Your assignment :: The response should hold each line from the entries below where "documentclass" is found.

------------------------------------------------------------

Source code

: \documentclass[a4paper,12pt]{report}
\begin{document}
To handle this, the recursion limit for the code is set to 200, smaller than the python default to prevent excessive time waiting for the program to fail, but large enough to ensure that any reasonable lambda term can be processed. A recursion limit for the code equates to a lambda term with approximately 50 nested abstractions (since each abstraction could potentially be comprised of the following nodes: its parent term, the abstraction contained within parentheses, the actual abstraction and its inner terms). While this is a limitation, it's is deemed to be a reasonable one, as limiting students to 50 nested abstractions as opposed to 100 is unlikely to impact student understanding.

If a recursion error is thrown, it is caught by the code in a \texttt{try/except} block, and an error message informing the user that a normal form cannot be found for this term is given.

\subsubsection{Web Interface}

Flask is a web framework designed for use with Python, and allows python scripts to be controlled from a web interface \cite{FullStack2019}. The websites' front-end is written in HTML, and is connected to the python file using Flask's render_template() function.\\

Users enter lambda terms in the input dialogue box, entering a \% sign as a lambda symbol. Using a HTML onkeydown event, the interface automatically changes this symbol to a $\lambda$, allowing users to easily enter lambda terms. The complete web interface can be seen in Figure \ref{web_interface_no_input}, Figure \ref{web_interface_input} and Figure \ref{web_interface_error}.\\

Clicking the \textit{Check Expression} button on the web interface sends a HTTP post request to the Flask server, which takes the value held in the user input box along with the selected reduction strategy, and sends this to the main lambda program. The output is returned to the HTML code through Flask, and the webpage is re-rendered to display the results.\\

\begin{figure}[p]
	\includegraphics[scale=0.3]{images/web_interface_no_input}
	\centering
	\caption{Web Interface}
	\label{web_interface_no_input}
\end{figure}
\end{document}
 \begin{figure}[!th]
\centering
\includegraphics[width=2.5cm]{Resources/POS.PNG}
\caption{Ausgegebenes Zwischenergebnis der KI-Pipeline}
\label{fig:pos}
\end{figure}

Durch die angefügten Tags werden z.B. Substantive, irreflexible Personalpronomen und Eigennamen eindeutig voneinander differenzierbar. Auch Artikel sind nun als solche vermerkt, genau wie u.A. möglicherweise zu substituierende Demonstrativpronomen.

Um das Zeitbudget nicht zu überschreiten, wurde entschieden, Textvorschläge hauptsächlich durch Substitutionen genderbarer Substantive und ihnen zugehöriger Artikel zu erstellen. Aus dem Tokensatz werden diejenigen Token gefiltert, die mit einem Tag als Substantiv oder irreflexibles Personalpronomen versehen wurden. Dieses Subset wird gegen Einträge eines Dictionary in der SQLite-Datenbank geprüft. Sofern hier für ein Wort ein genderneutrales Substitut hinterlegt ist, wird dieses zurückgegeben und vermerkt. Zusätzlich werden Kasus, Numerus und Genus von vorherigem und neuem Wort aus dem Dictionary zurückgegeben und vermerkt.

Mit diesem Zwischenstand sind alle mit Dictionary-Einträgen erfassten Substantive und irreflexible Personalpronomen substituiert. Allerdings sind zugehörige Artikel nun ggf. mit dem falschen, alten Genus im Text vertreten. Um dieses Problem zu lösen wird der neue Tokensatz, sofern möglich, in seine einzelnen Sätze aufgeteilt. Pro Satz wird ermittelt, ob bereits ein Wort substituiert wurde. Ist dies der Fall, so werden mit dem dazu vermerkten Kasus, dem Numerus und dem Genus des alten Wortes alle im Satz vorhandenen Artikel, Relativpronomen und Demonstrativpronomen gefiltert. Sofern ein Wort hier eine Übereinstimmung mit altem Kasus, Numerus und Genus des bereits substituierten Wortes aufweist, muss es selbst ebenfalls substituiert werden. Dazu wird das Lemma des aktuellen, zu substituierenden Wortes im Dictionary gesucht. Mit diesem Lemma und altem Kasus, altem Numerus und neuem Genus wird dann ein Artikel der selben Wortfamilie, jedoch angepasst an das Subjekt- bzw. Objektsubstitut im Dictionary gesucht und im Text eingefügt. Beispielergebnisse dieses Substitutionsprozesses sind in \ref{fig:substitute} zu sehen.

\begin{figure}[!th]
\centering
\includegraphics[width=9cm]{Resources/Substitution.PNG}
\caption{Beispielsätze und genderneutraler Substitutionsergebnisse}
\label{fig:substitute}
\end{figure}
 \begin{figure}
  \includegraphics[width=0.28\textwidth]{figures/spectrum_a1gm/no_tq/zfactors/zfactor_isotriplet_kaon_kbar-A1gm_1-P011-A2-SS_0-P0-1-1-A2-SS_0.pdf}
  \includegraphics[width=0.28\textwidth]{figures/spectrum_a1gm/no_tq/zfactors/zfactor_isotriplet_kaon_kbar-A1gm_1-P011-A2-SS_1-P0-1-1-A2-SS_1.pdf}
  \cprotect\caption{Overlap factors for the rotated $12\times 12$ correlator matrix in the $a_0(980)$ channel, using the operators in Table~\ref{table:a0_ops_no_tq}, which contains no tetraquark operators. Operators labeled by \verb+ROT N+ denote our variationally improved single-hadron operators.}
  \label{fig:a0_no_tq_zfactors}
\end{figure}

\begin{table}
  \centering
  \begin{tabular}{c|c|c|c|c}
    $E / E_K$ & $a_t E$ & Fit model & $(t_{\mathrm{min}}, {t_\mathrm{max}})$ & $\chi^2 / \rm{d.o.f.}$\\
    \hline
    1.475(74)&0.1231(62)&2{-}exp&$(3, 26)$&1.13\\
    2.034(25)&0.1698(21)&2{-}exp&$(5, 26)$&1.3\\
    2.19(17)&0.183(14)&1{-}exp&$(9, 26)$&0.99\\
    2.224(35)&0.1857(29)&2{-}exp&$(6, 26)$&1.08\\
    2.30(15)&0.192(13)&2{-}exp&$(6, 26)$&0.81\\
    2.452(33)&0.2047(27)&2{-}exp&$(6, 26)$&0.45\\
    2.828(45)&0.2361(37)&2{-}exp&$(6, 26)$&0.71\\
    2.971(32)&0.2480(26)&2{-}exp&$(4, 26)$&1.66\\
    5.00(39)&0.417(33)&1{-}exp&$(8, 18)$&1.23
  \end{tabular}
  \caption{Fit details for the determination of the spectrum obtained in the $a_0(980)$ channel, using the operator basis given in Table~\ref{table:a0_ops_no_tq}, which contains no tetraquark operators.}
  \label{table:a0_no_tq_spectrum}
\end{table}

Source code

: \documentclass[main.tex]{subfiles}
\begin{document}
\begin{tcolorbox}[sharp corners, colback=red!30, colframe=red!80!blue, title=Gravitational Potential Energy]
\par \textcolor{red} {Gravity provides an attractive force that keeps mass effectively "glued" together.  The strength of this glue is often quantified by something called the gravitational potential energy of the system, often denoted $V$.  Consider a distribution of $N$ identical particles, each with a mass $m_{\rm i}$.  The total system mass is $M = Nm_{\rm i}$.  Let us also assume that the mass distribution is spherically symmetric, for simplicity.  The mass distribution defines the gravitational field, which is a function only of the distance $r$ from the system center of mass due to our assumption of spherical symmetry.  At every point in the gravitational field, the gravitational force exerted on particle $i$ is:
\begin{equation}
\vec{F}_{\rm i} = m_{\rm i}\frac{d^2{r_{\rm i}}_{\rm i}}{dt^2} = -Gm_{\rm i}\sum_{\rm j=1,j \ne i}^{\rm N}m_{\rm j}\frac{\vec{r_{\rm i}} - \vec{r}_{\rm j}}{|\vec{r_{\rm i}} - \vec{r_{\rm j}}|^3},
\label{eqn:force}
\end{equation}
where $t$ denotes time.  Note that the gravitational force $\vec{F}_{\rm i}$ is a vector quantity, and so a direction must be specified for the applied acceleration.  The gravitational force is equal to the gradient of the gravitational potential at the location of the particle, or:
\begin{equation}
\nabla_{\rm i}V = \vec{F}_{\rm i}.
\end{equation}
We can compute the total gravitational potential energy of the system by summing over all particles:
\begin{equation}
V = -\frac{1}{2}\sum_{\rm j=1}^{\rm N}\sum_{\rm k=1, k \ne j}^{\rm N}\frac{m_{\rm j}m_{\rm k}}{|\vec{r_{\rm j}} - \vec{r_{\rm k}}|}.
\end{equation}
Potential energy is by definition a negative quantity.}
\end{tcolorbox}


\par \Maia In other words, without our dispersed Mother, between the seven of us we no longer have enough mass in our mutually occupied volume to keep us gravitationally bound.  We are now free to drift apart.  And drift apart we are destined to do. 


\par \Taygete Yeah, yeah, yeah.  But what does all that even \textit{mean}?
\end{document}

------------------------------------------------------------

Solution ::
: \documentclass[a4paper,12pt]{report}
: \documentclass[main.tex]{subfiles}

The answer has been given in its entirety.